White copper (Baitong), of flattened rounded form, with rounded shoulders sloping to a cylindrical neck with an everted mouth and with an oval footrim, cast and incised within vignettes of two dragons, with a child playing with a dragon on one side, the reverse with a cat watching butterflies.
Together with its original matching stopper.

Similar Examples:

Hamilton, Harriet H. Oriental Snuff Bottles, 1977, p.43 and p. 149, no. M7
Low, Denis S. K. More Treasures from the Sanctum of Enlightened Respect. Hong Kong: Denis S. K. Low, 2002, p. 311, no. 283
Moss, Hugh, Victor Graham and Ka Bo Tsang. A Treasury of Chinese Snuff Bottles.

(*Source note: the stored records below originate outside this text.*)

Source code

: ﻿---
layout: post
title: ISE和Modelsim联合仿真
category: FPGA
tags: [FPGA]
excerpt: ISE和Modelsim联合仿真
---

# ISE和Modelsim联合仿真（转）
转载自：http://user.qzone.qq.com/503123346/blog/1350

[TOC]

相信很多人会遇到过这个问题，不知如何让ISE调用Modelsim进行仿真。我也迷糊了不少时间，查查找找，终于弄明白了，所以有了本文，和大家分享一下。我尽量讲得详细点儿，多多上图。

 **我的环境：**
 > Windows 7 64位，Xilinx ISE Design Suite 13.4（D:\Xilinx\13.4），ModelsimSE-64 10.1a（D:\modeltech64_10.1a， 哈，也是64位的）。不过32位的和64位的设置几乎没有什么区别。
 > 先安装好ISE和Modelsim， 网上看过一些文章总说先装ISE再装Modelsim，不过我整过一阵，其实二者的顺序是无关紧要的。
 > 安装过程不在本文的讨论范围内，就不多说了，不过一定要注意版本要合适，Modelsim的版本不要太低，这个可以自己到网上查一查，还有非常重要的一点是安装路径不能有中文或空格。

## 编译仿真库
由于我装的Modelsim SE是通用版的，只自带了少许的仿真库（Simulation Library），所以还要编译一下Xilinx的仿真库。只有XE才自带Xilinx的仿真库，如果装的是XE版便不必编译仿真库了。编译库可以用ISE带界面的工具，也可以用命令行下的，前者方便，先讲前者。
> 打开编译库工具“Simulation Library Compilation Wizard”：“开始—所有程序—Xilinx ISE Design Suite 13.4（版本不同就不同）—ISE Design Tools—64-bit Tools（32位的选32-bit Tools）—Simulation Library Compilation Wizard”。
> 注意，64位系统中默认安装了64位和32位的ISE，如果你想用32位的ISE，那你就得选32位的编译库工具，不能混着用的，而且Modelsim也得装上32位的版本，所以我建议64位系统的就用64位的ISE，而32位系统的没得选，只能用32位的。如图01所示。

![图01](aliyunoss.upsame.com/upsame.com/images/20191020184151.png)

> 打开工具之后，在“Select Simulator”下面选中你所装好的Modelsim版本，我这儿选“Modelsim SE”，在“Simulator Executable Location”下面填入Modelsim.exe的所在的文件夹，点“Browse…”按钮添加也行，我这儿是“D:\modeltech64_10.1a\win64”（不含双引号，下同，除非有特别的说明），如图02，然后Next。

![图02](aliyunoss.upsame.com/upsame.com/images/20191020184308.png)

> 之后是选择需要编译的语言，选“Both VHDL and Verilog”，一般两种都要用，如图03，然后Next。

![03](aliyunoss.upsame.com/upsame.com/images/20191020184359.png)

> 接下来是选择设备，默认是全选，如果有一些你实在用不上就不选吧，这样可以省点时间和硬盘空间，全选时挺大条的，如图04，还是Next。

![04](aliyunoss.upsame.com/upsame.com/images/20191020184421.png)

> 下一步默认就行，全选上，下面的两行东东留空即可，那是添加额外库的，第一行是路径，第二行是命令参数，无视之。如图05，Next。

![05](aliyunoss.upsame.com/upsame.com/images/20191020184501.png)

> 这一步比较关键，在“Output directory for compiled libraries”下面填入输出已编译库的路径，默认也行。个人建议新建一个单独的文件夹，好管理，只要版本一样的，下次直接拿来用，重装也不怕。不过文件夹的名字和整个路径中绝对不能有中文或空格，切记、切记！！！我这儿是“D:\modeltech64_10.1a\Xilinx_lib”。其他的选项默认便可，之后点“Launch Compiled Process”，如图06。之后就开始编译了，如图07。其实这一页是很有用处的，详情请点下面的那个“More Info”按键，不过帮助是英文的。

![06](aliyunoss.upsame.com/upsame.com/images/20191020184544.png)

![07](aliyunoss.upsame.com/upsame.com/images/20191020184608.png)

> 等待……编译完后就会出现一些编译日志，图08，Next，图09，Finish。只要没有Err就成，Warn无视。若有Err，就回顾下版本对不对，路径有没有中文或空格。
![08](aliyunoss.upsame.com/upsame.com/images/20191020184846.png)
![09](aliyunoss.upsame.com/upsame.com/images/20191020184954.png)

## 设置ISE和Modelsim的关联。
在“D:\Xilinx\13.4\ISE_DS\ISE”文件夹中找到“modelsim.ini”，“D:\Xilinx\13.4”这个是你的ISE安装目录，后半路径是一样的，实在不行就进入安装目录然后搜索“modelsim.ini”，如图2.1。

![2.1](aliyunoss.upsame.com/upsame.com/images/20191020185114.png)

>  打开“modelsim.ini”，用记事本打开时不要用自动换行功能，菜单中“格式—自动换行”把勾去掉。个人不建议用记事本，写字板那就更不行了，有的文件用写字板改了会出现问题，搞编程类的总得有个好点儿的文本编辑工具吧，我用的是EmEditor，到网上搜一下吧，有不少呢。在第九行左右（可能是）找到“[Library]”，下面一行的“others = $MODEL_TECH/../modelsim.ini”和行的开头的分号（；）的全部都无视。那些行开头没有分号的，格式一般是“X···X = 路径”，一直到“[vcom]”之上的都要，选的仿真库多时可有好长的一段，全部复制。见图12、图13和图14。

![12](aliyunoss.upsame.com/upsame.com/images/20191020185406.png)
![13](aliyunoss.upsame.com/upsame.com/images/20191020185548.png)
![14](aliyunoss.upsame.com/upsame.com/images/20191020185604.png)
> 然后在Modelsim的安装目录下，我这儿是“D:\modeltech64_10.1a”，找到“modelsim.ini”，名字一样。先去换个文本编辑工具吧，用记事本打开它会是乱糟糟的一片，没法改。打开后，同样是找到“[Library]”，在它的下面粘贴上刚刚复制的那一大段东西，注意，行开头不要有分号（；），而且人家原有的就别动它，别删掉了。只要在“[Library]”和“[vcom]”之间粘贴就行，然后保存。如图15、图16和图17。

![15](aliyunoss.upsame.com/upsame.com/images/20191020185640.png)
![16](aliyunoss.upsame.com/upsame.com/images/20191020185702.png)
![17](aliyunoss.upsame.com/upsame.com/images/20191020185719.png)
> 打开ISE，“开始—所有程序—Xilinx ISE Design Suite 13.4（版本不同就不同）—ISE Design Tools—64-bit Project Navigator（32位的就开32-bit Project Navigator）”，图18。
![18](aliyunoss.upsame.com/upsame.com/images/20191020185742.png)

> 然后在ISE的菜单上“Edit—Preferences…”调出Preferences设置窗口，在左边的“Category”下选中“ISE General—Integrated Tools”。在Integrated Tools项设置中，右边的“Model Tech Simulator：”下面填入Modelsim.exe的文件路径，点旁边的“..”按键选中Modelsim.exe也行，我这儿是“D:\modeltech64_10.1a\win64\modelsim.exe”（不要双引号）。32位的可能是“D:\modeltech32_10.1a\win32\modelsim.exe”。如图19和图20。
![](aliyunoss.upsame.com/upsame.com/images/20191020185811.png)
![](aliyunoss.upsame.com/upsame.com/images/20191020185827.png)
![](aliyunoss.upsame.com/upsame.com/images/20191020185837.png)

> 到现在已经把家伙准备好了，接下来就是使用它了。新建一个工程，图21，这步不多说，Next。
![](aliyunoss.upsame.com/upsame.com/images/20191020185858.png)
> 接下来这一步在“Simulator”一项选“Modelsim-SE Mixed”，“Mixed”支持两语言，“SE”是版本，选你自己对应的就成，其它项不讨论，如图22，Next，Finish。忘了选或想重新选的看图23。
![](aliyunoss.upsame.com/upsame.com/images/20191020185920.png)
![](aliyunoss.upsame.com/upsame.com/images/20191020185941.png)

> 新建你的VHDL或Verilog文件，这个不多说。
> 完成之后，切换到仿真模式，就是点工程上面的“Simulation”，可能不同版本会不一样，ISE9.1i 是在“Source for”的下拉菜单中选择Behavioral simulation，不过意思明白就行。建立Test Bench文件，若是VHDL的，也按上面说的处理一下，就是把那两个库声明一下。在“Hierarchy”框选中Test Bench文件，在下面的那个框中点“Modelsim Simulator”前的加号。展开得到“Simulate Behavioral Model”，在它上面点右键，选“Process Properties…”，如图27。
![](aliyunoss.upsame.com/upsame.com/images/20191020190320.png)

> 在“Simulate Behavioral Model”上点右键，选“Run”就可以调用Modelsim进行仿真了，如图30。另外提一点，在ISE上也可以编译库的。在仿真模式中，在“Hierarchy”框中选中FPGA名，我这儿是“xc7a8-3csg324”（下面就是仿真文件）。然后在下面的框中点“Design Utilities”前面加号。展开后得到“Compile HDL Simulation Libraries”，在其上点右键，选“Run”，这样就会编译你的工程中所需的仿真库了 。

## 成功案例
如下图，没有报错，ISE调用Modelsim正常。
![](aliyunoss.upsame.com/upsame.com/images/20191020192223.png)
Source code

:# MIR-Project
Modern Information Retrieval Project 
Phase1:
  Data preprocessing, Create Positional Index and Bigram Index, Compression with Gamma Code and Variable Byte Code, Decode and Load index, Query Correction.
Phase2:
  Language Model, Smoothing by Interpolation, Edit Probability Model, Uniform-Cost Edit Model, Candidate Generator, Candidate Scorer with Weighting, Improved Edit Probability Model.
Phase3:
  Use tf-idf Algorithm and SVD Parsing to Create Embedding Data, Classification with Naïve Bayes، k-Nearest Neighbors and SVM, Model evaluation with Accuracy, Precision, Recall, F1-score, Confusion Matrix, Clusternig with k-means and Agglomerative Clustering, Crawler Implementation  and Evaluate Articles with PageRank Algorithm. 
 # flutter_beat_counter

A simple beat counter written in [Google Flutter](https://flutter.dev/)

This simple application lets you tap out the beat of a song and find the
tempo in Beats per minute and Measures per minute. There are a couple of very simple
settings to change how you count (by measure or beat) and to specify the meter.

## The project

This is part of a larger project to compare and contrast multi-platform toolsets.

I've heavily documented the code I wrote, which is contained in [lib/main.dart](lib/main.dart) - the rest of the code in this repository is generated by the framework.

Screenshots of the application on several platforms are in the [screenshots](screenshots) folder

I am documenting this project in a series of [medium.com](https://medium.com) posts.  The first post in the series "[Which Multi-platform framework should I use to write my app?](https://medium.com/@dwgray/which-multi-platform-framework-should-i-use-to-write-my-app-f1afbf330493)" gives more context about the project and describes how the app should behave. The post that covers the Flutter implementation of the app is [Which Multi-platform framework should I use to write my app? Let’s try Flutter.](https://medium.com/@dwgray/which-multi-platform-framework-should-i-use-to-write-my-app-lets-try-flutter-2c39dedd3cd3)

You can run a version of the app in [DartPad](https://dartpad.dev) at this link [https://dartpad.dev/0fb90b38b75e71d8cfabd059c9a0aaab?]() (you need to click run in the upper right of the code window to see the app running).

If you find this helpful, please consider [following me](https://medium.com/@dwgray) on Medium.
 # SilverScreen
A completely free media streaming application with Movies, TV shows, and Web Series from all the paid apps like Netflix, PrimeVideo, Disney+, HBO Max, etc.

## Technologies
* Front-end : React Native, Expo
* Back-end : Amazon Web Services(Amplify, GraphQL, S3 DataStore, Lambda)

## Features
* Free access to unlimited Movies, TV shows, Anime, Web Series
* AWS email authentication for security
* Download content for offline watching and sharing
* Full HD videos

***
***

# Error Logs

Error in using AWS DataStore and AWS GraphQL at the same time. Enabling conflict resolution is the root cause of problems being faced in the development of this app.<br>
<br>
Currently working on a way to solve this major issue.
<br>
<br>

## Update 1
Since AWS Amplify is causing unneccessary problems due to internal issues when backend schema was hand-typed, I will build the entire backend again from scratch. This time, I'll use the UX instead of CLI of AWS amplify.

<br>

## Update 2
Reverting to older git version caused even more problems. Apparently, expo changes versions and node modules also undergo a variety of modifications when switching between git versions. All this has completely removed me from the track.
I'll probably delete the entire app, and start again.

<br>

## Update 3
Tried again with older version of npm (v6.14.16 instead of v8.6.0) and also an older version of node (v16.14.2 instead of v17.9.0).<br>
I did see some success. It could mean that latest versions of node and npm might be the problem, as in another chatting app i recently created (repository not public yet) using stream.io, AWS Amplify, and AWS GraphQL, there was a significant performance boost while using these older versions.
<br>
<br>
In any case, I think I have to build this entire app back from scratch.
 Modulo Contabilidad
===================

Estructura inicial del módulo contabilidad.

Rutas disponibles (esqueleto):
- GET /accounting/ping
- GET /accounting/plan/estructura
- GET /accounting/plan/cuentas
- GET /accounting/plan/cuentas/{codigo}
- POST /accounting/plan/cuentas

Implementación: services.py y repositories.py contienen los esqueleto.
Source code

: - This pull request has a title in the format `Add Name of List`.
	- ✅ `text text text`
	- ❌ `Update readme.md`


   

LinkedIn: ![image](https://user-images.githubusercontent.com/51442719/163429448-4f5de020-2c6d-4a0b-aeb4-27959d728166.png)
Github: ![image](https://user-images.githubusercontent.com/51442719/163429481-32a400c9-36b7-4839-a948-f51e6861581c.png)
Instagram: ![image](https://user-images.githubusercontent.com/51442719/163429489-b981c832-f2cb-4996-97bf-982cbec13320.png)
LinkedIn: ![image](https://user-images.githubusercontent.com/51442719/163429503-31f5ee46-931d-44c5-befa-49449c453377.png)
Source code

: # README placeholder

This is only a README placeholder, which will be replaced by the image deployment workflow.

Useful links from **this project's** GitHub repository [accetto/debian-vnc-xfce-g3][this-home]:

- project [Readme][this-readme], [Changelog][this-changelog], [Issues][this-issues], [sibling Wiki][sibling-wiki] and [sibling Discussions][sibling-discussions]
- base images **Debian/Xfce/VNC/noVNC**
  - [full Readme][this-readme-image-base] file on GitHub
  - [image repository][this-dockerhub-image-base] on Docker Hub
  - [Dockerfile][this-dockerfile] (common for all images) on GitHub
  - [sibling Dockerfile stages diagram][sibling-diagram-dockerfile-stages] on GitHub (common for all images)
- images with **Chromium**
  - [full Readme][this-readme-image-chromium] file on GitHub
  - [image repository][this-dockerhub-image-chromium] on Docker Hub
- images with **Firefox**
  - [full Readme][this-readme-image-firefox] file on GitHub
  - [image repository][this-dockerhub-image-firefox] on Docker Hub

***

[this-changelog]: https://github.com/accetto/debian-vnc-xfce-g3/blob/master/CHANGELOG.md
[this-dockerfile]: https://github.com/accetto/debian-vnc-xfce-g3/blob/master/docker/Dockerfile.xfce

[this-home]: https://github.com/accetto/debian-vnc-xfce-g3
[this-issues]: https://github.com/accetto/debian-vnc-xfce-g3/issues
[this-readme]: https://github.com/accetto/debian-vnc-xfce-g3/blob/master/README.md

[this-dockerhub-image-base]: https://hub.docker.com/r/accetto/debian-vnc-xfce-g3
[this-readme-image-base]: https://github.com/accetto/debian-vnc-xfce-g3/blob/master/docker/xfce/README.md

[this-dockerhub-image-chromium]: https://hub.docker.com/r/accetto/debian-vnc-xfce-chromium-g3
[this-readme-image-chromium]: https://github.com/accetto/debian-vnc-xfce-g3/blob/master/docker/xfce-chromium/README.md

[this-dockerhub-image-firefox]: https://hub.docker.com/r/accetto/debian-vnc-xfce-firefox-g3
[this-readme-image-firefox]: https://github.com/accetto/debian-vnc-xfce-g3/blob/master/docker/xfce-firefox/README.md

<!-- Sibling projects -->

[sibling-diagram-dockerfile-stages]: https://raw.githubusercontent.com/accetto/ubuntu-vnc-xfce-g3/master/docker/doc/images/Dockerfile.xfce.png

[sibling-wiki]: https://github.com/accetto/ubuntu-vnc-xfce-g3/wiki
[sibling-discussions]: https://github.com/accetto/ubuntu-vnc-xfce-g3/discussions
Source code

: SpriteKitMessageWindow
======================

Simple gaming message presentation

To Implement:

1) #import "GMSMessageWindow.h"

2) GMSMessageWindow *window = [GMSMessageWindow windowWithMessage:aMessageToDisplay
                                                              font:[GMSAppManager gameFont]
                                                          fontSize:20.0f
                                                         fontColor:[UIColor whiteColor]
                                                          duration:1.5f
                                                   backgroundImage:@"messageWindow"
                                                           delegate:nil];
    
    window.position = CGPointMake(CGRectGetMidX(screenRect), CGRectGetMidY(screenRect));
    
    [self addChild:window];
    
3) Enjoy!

The Mary and George Bloch Collection, Volume 7, part 2, Organic, Metal, Mixed Media, Hong Kong: Herald International Ltd., 2009, pp. 379-381, no. 1622 and pp. 382-383, no. 1623

Provenance:

Vincent Fraysse, Paris, France, December 15, 2015, lot 54
Jacques Servier, Paris, France
Viviane Jutheau, 1984
John Ford, Baltimore, MD, 1982
Edward Choate O'Dell

Published:
John Gilmore Ford. Chinese Snuff Bottles; The Edward Choate O'Dell Collection, The Asia House Gallery, NYC, November 1982, no. 899

 

Bottles such as these, made in the second half of the nineteenth century could have been produced in any location that made crafts such as this in China. The southern name for "white copper" is Paktong with Baitong being the Mandarin or northern term (more widely used today). These bottles are generally constructed in sections and soldered together, sometimes in four sections such as this example, but occasionally in five or six sections. Paktong or Baitong is an alloy of copper, nickel and zinc. In Europe it was known as a subsitute for silver and was called nickel silver. In Harriet Hamilton's book it is referred to as "copper - damascene type...". Its attraction, apart from being inexpensive, was that its surface was conveniently quite soft, allowing for the use of the 'iron-brush technique' as a decorative feature, providing a painterly scene on the two main surfaces of the bottle. It is clear however that this is not the handiwork of a literatus or scholar but rather of a commercial craftsman. A further appealing feature of this bottle is the retention of its original matching stopper.